▸ **YOUR INSTRUCTIONS**
Each line with the string "zeta" is to be copied from the records below.

▸ **INPUT DATA**
____________________
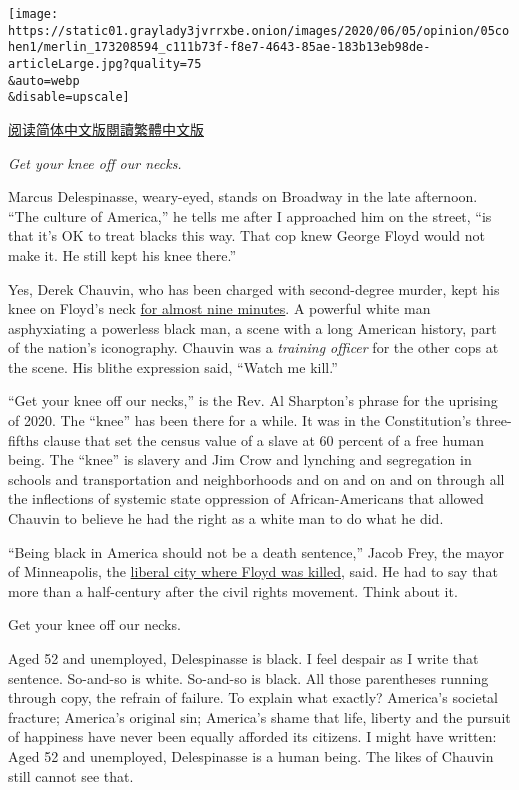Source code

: \texttt{[image: https://static01.graylady3jvrrxbe.onion/images/2020/06/05/opinion/05cohen1/merlin\_173208594\_c111b73f-f8e7-4643-85ae-183b13eb98de-articleLarge.jpg?quality=75\\\&auto=webp\\\&disable=upscale]}

\href{https://cn.nytimes3xbfgragh.onion/opinion/20200610/george-floyd-protests/}{阅读简体中文版}\href{https://cn.nytimes3xbfgragh.onion/opinion/20200610/george-floyd-protests/zh-hant/}{閱讀繁體中文版}

\emph{Get your knee off our necks.}

Marcus Delespinasse, weary-eyed, stands on Broadway in the late
afternoon. ``The culture of America,'' he tells me after I approached
him on the street, ``is that it's OK to treat blacks this way. That cop
knew George Floyd would not make it. He still kept his knee there.''

Yes, Derek Chauvin, who has been charged with second-degree murder, kept
his knee on Floyd's neck
\href{https://www.nytimes3xbfgragh.onion/2020/05/31/us/george-floyd-investigation.html}{for
almost nine minutes}. A powerful white man asphyxiating a powerless
black man, a scene with a long American history, part of the nation's
iconography. Chauvin was a \emph{training officer} for the other cops at
the scene. His blithe expression said, ``Watch me kill.''

``Get your knee off our necks,'' is the Rev. Al Sharpton's phrase for
the uprising of 2020. The ``knee'' has been there for a while. It was in
the Constitution's three-fifths clause that set the census value of a
slave at 60 percent of a free human being. The ``knee'' is slavery and
Jim Crow and lynching and segregation in schools and transportation and
neighborhoods and on and on and on through all the inflections of
systemic state oppression of African-Americans that allowed Chauvin to
believe he had the right as a white man to do what he did.

``Being black in America should not be a death sentence,'' Jacob Frey,
the mayor of Minneapolis, the
\href{https://www.nytimes3xbfgragh.onion/2020/06/01/us/minneapolis-racism-minnesota.html}{liberal
city where Floyd was killed}, said. He had to say that more than a
half-century after the civil rights movement. Think about it.

Get your knee off our necks.

Aged 52 and unemployed, Delespinasse is black. I feel despair as I write
that sentence. So-and-so is white. So-and-so is black. All those
parentheses running through copy, the refrain of failure. To explain
what exactly? America's societal fracture; America's original sin;
America's shame that life, liberty and the pursuit of happiness have
never been equally afforded its citizens. I might have written: Aged 52
and unemployed, Delespinasse is a human being. The likes of Chauvin
still cannot see that.

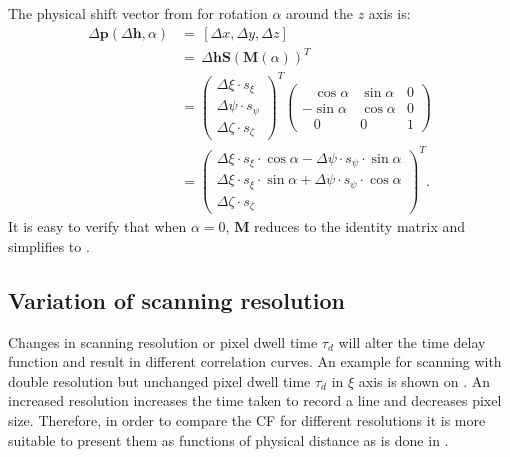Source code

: The physical shift vector from \Eq{~\ref{eq:phys_wangle}} for rotation
$\alpha$ around the $z$ axis is:
\begin{align*}
  \Delta \mathbf{p}(\Delta \mathbf{h},\alpha)
&=\,\left[\Delta x , \Delta y , \Delta z\right]\\
&=
\,\Delta \mathbf{h}\mathbf{S}\left(\mathbf{M}(\alpha)\right)^T\\
&=
\begin{pmatrix}
    \Delta \xi\cdot s_\xi\\
    \Delta \psi\cdot s_\psi\\
    \Delta \zeta \cdot s_\zeta
\end{pmatrix}^T
\begin{pmatrix}
    \,\,\,\,\,\cos\alpha & \sin\alpha & 0\\
    -\sin\alpha & \cos\alpha & 0\\
    \,\,\,\,\,0&0&1
\end{pmatrix}\\
&=\begin{pmatrix}
\Delta \xi\cdot s_\xi\cdot \cos\alpha -  \Delta \psi\cdot s_\psi\cdot \sin\alpha\\
\Delta \xi\cdot s_\xi\cdot \sin\alpha + \Delta \psi\cdot s_\psi\cdot \cos\alpha \\
\Delta \zeta\cdot s_\zeta
\end{pmatrix}^T.
\end{align*}
It is easy to verify that when $\alpha=0$,  $\mathbf{M}$ reduces to the
identity matrix and \Eq{~\ref{eq:G_alpha}} simplifies to
\Eq{~\ref{eq:G_0angle}}.


\subsection{Variation of scanning resolution}
Changes in scanning resolution
\citep{Vendelin_08_AmJPhysiolCellPhysiol_295_pC1302} or pixel dwell time
$\tau_d$ \citep{Groner_10_OptExpress_18_p21225} will alter
the time delay function \Eq{~\ref{eq:timedelay}} and result in different correlation curves.
An example for scanning with double resolution but unchanged pixel dwell
time $\tau_d$ in $\xi$ axis is shown on 
\F{~\ref{fig:rics_theory4}}. An increased resolution increases the time
taken to record a line and decreases pixel
size. Therefore, in order to compare the \ac{CF} for different
resolutions it is more suitable to present them as functions of physical
distance as is done in \F{~\ref{fig:rics_theory4}}. 

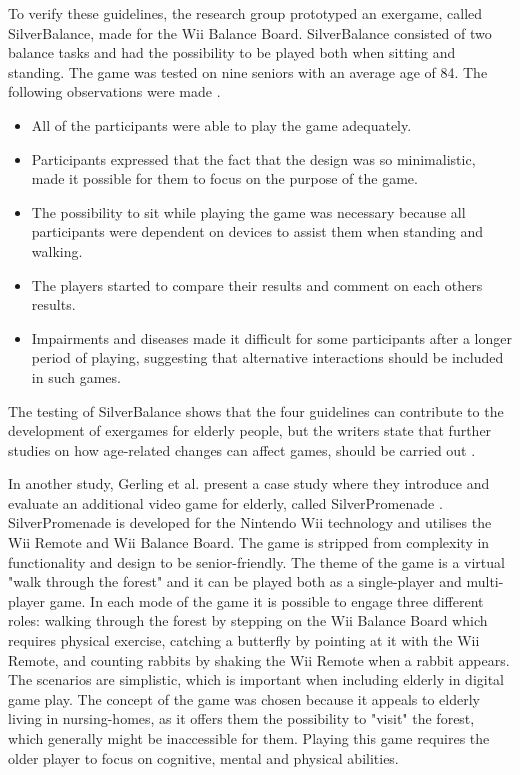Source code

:To verify these guidelines, the research group prototyped an exergame, called SilverBalance, made for the Wii Balance Board. SilverBalance consisted of two balance tasks and had the possibility to be played both when sitting and standing. The game was tested on nine seniors with an average age of 84. The following observations were made \cite{gerling1}.
\begin{itemize}
\item All of the participants were able to play the game adequately. 
\item Participants expressed that the fact that the design was so minimalistic, made it possible for them to focus on the purpose of the game. 
\item The possibility to sit while playing the game was necessary because all participants were dependent on devices to assist them when standing and walking.
\item The players started to compare their results and comment on each others results.
\item Impairments and diseases made it difficult for some participants after a longer period of playing, suggesting that alternative interactions should be included in such games.
\end{itemize}

The testing of SilverBalance shows that the four guidelines can contribute to the development of exergames for elderly people, but the writers state that further studies on how age-related changes can affect games, should be carried out \cite{gerling1}.

In another study, Gerling et al. present a case study where they introduce and evaluate an additional video game for elderly, called SilverPromenade \cite{gerling2}.  SilverPromenade is developed for the Nintendo Wii technology and utilises the Wii Remote and Wii Balance Board. The game is stripped from complexity in functionality and design to be senior-friendly. The theme of the game is a virtual "walk through the forest" and it can be played both as a single-player and multi-player game. In each mode of the game it is possible to engage three different roles: walking through the forest by stepping on the Wii Balance Board which requires physical exercise, catching a butterfly by pointing at it with the Wii Remote, and counting rabbits by shaking the Wii Remote when a rabbit appears. The scenarios are simplistic, which is important when including elderly in digital game play. The concept of the game was chosen because it appeals to elderly living in nursing-homes, as it offers them the possibility to "visit" the forest, which generally might be inaccessible for them. Playing this game requires the older player to focus on cognitive, mental and physical abilities.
____________________
▸ **RESPONSE FOR THIS EXERCISE**
    \Delta \zeta \cdot s_\zeta
\Delta \zeta\cdot s_\zeta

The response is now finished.